Suppression of Microphthalmia Transcriptional Activity by Its Association with Protein Kinase C-interacting Protein 1 in Mast Cells

Abstract

Microphthalmia (mi) is a transcription factor that plays a major role in the regulation of growth and function in mast cells and melanocytes. Association of mi with other proteins is a critical step in the regulation of mi-mediated transcriptional activation. We found protein kinase C-interacting protein 1 (PKCI) specifically associated with mi in yeast two-hybrid screening. Immunoprecipitation of mi from quiescent rat basophilic leukemic cells or mouse melanocytes resulted in the specific co-immunoprecipitation of PKCI. This association was significantly reduced on engagement of the surface FcepsilonRI of mast cells or engagement of the Kit receptor on melanocytes.
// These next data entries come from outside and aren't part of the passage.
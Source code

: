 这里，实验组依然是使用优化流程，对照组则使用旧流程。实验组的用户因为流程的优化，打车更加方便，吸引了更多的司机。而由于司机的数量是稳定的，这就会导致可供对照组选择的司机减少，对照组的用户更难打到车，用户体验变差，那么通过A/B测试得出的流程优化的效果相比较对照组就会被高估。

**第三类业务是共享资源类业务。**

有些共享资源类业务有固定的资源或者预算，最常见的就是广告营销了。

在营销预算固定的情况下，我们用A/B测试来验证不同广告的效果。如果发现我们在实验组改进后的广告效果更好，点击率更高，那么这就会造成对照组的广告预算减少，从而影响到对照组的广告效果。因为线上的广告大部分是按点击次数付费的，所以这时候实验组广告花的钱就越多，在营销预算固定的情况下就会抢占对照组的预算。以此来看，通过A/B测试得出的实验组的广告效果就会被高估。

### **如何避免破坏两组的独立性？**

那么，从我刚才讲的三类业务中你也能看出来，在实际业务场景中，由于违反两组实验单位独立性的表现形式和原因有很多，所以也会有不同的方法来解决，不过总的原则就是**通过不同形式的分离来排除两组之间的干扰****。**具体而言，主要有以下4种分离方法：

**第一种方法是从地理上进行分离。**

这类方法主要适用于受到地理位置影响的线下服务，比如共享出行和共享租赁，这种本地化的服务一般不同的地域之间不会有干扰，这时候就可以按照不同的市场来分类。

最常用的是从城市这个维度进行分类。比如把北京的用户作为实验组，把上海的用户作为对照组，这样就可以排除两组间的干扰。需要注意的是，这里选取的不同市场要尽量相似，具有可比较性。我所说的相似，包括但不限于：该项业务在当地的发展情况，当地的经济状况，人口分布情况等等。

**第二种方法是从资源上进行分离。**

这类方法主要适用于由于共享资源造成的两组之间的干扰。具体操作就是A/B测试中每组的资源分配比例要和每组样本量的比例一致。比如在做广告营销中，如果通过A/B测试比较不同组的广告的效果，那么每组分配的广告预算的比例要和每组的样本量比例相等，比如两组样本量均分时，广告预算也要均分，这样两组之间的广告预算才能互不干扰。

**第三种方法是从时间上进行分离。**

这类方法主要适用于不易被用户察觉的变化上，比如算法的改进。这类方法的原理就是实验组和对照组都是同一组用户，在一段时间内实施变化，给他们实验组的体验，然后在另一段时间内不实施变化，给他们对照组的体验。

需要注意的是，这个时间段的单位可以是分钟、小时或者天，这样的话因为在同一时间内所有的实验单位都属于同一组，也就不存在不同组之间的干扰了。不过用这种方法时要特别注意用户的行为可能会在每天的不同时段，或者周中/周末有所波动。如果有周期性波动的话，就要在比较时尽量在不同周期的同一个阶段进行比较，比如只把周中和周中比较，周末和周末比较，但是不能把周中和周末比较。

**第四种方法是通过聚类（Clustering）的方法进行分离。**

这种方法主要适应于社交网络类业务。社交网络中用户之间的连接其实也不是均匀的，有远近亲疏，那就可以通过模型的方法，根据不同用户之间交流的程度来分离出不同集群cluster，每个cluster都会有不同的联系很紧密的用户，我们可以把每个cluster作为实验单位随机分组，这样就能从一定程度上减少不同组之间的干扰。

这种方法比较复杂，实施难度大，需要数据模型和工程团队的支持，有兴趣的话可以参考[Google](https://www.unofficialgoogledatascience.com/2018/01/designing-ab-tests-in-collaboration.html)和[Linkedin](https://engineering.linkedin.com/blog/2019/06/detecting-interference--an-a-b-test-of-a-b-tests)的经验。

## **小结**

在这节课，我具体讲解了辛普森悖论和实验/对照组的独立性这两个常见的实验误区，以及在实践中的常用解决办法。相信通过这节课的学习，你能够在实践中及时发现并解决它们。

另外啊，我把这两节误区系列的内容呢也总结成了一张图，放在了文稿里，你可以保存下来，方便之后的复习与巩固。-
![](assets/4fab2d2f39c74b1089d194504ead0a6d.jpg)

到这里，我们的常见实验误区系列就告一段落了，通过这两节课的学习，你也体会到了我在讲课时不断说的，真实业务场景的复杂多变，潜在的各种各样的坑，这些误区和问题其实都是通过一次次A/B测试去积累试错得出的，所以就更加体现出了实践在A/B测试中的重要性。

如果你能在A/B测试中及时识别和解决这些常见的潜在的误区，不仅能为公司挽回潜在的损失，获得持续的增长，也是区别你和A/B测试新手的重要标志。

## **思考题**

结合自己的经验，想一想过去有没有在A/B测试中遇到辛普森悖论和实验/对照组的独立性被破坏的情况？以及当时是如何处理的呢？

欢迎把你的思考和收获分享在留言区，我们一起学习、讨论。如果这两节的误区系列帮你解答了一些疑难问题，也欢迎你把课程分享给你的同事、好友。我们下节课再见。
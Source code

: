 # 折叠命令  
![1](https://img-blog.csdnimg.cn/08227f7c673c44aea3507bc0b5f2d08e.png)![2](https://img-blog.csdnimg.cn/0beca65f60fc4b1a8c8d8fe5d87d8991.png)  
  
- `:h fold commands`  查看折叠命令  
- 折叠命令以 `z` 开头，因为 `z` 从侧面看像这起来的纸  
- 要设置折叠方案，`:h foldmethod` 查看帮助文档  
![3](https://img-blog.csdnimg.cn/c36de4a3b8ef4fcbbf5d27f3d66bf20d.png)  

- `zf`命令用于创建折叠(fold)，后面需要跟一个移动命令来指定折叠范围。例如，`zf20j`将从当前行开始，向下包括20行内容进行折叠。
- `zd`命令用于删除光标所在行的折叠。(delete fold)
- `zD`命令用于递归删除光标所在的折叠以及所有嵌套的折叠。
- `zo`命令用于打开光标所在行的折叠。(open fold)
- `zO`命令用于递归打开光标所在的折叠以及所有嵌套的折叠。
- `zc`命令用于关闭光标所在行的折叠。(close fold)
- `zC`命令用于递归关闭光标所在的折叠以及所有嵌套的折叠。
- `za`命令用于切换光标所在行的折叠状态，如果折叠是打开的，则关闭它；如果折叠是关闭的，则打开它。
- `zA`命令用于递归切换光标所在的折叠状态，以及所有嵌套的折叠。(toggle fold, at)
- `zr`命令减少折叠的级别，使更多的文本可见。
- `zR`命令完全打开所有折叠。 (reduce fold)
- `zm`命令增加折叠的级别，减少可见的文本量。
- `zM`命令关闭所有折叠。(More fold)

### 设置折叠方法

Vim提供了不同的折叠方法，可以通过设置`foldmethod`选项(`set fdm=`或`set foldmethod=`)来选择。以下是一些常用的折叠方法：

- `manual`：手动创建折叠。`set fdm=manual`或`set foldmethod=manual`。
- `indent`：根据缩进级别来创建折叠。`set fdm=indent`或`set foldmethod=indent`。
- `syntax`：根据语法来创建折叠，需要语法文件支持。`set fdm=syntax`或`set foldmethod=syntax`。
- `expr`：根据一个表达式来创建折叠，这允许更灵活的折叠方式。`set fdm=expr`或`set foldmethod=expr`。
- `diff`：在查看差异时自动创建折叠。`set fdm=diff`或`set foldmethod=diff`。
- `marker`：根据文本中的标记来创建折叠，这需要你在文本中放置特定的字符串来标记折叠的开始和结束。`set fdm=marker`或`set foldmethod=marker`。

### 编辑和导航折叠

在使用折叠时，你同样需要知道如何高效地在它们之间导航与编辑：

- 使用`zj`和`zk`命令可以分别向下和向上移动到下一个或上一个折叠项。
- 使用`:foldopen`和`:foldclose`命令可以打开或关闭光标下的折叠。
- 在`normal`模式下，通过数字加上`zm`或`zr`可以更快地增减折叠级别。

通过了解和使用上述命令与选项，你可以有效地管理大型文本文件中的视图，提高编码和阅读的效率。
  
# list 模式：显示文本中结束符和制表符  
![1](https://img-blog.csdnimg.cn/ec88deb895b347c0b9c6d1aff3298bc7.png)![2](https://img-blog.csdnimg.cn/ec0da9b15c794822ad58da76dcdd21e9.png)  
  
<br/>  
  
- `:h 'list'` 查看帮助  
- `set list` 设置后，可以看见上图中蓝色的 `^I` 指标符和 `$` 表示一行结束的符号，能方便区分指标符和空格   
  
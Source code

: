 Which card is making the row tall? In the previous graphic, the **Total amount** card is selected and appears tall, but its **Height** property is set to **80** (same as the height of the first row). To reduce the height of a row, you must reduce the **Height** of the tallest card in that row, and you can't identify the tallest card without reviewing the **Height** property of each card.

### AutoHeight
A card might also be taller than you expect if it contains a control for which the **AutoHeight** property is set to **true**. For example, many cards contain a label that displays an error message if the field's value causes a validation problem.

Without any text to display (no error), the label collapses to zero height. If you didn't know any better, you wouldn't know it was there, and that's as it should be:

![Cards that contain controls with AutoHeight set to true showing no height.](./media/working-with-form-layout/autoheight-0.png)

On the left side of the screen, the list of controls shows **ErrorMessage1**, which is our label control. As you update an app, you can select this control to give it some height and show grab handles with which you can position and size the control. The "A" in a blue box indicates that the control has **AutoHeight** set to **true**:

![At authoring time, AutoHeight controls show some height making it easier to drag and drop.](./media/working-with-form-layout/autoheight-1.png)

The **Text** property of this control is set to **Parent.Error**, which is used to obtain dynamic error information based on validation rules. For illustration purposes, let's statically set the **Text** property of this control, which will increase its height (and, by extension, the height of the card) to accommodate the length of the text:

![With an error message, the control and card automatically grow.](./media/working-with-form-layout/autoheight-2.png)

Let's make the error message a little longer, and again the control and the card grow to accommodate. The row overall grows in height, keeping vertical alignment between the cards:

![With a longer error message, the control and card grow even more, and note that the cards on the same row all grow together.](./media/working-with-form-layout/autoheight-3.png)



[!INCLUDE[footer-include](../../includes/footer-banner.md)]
Hence, cell activation caused disengagement of mi from PKCI. Microphthalmia was previously shown to activate the mouse mast cell protease 6 (mMCP-6) promoter. Cotransfection of mi with PKCI in NIH 3T3 fibroblasts containing an mMCP-6 promoter-luciferase reporter demonstrated an up to 94% inhibition of mi-mediated transcriptional activation. PKCI by itself, although localized in the cytosol and nucleus of the cells, has no known physiological function and did not demonstrate transcriptional activity. Its ability to suppres mi transcriptional activity in the transient transfected fibroblast system suggests that it can function in vivo as a negative regulator of mi-induced transcriptional activation.